TPU models for Open Images 2019 Object Detection Challenge | Kaggle
How-to
I recommend these tutorials to get started with TPUs:
- https://cloud.google.com/tpu/docs/tutorials/resnet for image classification;
- https://cloud.google.com/tpu/docs/tutorials/retinanet for object detection;
- https://cloud.google.com/tpu/docs/tutorials/mask-rcnn for instance segmentation.
My changes to this repo
- I added scripts/ directory with my data processing and inference scripts.
- I added a lot of models into the models/official/detection/configs/yaml/.
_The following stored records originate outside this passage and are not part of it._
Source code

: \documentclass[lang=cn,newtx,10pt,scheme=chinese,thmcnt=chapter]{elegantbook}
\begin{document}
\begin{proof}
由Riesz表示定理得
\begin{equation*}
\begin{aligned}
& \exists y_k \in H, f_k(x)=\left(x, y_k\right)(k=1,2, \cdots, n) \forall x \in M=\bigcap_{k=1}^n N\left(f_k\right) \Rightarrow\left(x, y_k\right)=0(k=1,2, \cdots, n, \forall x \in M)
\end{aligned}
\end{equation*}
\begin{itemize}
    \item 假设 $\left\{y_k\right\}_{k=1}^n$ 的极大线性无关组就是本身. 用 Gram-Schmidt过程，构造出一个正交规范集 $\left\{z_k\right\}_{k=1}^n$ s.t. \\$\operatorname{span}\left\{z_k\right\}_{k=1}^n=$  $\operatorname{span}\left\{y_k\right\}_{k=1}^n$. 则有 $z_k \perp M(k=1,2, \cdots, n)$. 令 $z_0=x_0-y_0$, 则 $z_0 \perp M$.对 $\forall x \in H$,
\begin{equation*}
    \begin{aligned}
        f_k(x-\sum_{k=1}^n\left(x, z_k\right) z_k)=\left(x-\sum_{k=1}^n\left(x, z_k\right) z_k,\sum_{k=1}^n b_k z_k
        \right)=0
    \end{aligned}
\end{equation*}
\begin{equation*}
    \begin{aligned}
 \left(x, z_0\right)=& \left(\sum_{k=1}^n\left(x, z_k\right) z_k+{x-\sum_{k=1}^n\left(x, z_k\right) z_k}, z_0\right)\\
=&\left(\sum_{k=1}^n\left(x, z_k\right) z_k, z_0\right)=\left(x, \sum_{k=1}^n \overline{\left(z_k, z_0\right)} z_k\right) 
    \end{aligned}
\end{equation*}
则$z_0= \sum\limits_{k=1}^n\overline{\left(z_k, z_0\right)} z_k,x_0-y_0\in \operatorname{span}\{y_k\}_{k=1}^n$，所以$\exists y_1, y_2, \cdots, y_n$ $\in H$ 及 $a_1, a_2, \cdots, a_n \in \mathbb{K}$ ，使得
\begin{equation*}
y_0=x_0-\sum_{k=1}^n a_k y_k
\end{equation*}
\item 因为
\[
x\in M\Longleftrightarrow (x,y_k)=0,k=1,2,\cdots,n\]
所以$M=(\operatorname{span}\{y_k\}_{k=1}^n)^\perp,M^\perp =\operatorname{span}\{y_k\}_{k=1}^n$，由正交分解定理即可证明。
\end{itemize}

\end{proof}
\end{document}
- I added EfficientNet support into the RetinaNet code: https://github.com/artyompal/tpu_models/blob/master/models/official/detection/modeling/architecture/efficientnet_model.py
- I also added SE-ResNext support, but it's incomplete and works too slow. At least, you'd have to transpose channels: https://github.com/artyompal/tpu_models/blob/master/models/official/detection/modeling/architecture/seresnext.py
- Here I fixed the train_and_eval loop not supporting restarts: tensorflow/tpu#496
- Here I fixed loading of pretrained models. Standard
tf.init_from_checkpoint()
function fails even if a single variable is missing. So it fails with pretrained EfficientNets in case they use different optimizer than you. I provided a more permissive function.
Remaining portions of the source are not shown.